For years, online ad technology companies including Google could tell a shoe retailer to personalize an ad to someone reading a Reuters.com article after having tracked that person the week before researching a shoe on Nike.com and checking for a specific color on FootLocker.com.

Under these new policies, that tracking across multiple websites is unfeasible.

COMMON INTERESTS

As an alternative, Google is testing a way for businesses to target ads to clusters of consumers who have similar interests, which it says would be more private because it hides individual users in a crowd.

The technology, part of a project called the Privacy Sandbox, would use an algorithm to group people according to their common web browsing. Each group would have a minimum membership, so individuals can’t be identified.

Brands could target their ads to a cluster interested in buying a car, for example, rather than relying on cookies that have tracked specific users across car-buying websites.

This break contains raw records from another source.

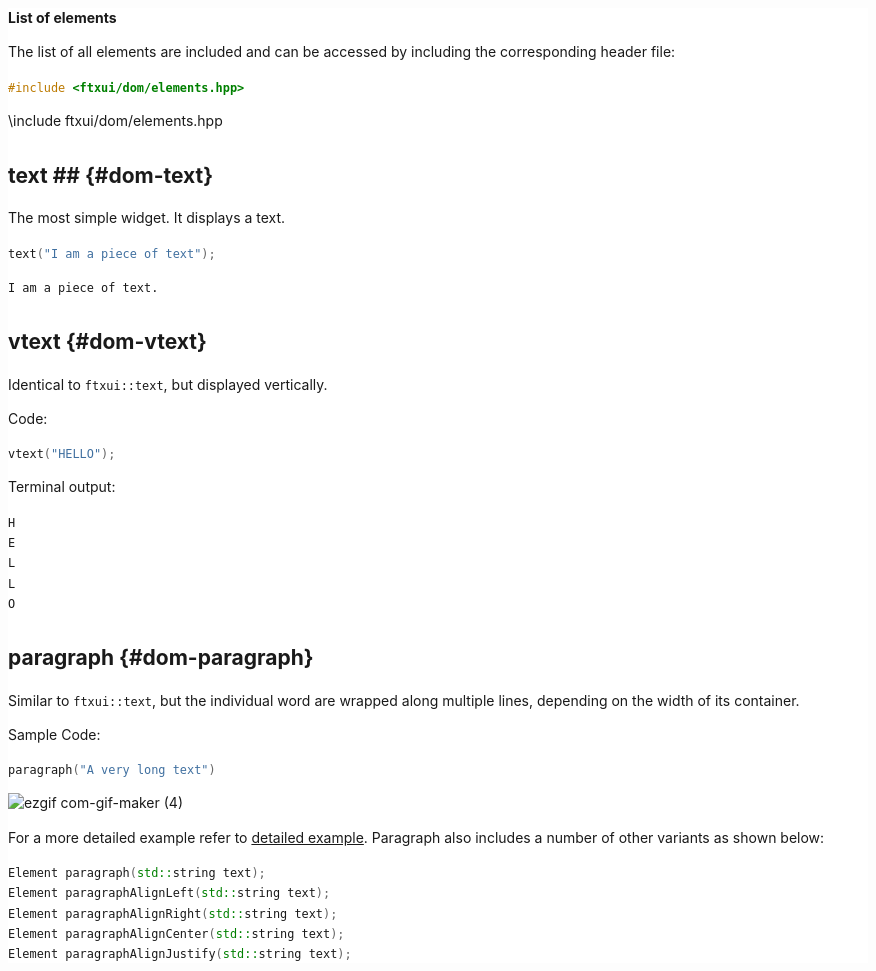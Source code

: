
 ```cpp
```

**List of elements**

The list of all elements are included and can be accessed by including the
corresponding header file:
```cpp
#include <ftxui/dom/elements.hpp>
```

\include ftxui/dom/elements.hpp

## text ## {#dom-text}

The most simple widget. It displays a text.
```cpp
text("I am a piece of text");
```
```bash
I am a piece of text.
```

## vtext {#dom-vtext}

Identical to `ftxui::text`, but displayed vertically.

Code:
```cpp
vtext("HELLO");
```

Terminal output:
```bash
H
E
L
L
O
```

## paragraph {#dom-paragraph}

Similar to `ftxui::text`, but the individual word are wrapped along multiple
lines, depending on the width of its container.

Sample Code:
```cpp
paragraph("A very long text")
```

![ezgif com-gif-maker (4)](https://user-images.githubusercontent.com/4759106/147251370-983a06e7-6f41-4113-92b8-942f43d34d06.gif)

For a more detailed example refer to [detailed example](https://arthursonzogni.github.io/FTXUI/examples_2dom_2paragraph_8cpp-example.html). Paragraph also includes a number of other variants as shown below:
```cpp
Element paragraph(std::string text);
Element paragraphAlignLeft(std::string text);
Element paragraphAlignRight(std::string text);
Element paragraphAlignCenter(std::string text);
Element paragraphAlignJustify(std::string text);
```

Big trade groups representing advertisers have called on Google to delay phasing out cookies until an alternative proves suitable. Google said in January that its tests show the clustering system could be effective.

ANTITRUST ACCUSATIONS

The UK’s Competition and Markets Authority in January began investigating whether restricting cookies on Chrome will help Google increase its dominance in the online ad industry.

Critics contend Google is banning rivals from building gigantic profiles on users, while developing for itself features in Chrome to continue to add to such dossiers.

Google in a blog post on Wednesday disputed that notion. The company vowed not to develop workarounds for itself, and committed to continue allowing targeting ads based on data that companies receive directly from consumers.

OTHER OPTIONS

Other systems proposed by rivals to Google ad technology include one from Trade Desk Inc that relies on encrypted copies of email addresses that people use to log on to websites. The Washington Post said in December it would adopt The Trade Desk’s tool, called Unified ID 2.0.

It is also possible that showing someone ads based on activities they undertook on another website will grow unpopular. Before cookies led to advances in targeting, ads more commonly were related to surrounding content, so a video about vaccines would feature ads from medical fields.